Electrochemical Grinding Equipment

Either a professional-level electrochemical machine or, through the use of a lathe or conventional grinding machine, a modified machine can be used for electrochemical grinding.

An adjustable voltage DC power supply is required for electrochemical grinding. Additionally, centrifugal pumps, devices for filtering, a device for forced air extraction or neutralization, tubes, nozzles, and more fit into the working process of electrochemical grinding and the equipment used.

Tolerance

This kind of grinding is mostly used because it can shape very hard metals and also because it is a chemical reducing process, the wheel lasts a longer time than a normal grinding wheel can.

This type of grinding has different types of wheels, so it can shape metals to whatever they need to be shaped to.

Produces a smoother, burr-free surface and causes less surface stress than other grinding methods.

Applications of Electrochemical grinding

Electrochemical grinding is often used for hard materials where conventional machining is difficult and time-consuming, such as stainless steel and some exotic metals.

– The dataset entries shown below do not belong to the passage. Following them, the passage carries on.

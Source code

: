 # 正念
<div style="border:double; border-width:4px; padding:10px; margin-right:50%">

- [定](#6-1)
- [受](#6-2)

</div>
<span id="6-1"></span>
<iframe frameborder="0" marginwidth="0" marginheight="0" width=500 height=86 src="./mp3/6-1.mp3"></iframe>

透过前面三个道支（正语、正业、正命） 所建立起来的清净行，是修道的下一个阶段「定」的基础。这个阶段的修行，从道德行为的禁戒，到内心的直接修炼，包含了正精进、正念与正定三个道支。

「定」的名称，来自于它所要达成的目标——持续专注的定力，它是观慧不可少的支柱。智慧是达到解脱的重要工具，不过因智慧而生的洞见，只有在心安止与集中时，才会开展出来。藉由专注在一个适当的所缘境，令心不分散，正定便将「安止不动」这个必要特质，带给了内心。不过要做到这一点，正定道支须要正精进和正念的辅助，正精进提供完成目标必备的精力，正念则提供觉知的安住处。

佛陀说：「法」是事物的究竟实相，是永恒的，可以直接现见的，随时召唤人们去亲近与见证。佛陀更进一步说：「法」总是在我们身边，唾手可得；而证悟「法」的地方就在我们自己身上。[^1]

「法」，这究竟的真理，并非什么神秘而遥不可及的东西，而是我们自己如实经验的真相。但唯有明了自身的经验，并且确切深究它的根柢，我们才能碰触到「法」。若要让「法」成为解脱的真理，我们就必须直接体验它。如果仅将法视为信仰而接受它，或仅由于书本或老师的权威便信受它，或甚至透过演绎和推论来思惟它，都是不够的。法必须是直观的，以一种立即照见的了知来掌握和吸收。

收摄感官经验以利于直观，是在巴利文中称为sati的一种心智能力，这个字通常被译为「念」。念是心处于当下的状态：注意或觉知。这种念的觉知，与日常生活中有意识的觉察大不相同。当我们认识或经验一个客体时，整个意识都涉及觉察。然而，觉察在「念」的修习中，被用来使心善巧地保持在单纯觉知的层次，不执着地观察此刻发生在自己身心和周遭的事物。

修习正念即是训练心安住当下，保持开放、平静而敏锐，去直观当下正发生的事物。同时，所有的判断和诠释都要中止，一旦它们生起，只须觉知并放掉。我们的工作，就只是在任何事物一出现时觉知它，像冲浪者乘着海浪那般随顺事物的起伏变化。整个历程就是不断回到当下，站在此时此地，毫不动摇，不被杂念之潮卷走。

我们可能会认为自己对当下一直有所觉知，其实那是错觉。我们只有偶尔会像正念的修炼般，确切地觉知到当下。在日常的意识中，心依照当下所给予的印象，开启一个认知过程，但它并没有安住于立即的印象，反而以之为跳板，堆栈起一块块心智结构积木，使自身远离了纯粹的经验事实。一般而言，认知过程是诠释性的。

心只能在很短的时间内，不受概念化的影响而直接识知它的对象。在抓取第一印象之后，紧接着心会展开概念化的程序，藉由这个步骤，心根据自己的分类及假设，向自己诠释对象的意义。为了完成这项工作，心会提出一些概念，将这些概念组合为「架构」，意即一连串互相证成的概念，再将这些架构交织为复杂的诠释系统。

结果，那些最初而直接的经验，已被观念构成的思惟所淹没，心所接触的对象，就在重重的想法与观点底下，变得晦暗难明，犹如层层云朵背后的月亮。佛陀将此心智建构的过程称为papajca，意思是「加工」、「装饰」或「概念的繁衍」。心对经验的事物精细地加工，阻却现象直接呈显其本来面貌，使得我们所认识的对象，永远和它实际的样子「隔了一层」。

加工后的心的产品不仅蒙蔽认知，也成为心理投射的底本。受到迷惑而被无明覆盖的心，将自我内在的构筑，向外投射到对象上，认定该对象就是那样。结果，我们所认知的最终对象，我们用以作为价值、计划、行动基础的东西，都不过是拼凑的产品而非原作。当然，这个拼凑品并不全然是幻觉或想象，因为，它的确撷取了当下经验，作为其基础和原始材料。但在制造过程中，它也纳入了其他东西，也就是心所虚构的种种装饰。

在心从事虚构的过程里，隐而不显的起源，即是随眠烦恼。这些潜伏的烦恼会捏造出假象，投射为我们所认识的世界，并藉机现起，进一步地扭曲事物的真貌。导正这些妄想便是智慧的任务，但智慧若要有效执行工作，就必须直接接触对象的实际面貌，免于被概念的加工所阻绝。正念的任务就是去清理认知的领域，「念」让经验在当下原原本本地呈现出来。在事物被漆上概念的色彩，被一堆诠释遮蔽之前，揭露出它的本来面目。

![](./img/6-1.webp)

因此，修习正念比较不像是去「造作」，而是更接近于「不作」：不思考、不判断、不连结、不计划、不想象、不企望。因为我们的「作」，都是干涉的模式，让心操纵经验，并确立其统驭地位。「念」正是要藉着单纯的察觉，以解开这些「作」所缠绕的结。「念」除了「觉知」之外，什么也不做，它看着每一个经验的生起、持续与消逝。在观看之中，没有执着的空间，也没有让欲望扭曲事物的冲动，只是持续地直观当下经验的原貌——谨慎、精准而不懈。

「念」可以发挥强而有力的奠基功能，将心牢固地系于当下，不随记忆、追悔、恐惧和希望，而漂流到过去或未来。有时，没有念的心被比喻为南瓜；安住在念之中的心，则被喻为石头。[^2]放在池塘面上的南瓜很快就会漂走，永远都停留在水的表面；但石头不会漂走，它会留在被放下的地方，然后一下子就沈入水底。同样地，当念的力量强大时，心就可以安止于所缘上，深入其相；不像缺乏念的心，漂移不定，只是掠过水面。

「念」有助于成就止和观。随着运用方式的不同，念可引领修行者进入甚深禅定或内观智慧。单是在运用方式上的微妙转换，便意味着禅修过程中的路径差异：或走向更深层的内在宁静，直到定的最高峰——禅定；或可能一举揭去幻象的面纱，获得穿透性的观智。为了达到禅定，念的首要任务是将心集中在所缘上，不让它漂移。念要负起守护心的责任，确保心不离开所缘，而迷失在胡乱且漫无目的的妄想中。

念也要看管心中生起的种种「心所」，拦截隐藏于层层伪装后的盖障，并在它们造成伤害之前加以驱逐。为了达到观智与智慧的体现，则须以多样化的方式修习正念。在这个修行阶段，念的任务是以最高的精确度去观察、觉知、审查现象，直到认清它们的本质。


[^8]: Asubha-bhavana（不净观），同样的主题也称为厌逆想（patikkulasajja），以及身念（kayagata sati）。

For materials with hardness greater than 65 HRC, ECG can have a material removal rate 10 times that of conventional machining.

Because ECG involves little abrasion, it is often used for processes where the surface of the part needs to be free of burrs, scratches, and residual stresses. Because of these properties, electrochemical grinding has a number of useful applications.

  • Grinding turbine blades
  • Grinding honeycomb metals for aerospace application
  • Sharpening hypodermic needles
  • Machining carbide cutting-tool inserts
  • ECG is used to remove surface defects from parts where excessive material removal and residual stresses are undesired, such as re-profiling locomotive gears
  • Removal of fatigue cracks from underwater steel structures. In this case, seawater itself acts as the electrolyte. Diamond particles in the grinding wheel remove any non-conducting organic matter, such as algae, before electrochemical grinding begins.

Advantages of Electrochemical grinding

One of the key advantages of electrochemical grinding is the minimal wear that the grinding wheel tool experiences. This is because the majority of the material is removed by the electrochemical reaction that occurs between the cathode and anode.

The only time that abrasive grinding actually occurs is in removing the film that develops on the surface of the workpiece. Another advantage of electrochemical grinding is that it can be used to machine hard materials.

Hard materials pose a difficulty to other types of machining due to the tool wear that is associated with machining hard materials. It may come as a bit of a surprise that electrochemical grinding can remove material from a hard surface and experience minimal wear.

Because most material is removed through electrochemical reactions, the workpiece does not experience heat damage like it would in a conventional grinding process.

Disadvantages of Electrochemical grinding

Electrochemical grinding also has a few disadvantages as well. The system consists of the anode workpiece and the cathode grinding wheel. In order to create those conditions, both the workpiece and the grinding wheel must be conductive.

This limits the types of workpiece materials that are suitable for electrochemical grinding. Another disadvantage of electrochemical grinding is that it is only applicable to surface grinding. It is not possible to apply electrochemical grinding to workpieces that have cavities, due to the grinding wheels’ inability to remove the film deposit within the cavity.

One other disadvantage is the electrolytic fluid can cause corrosion at the workpiece and grinding wheel surfaces. Lastly, electrochemical grinding is more complicated than traditional machining methods. This will require more experienced personnel to operate the machinery, which will lead to higher production costs.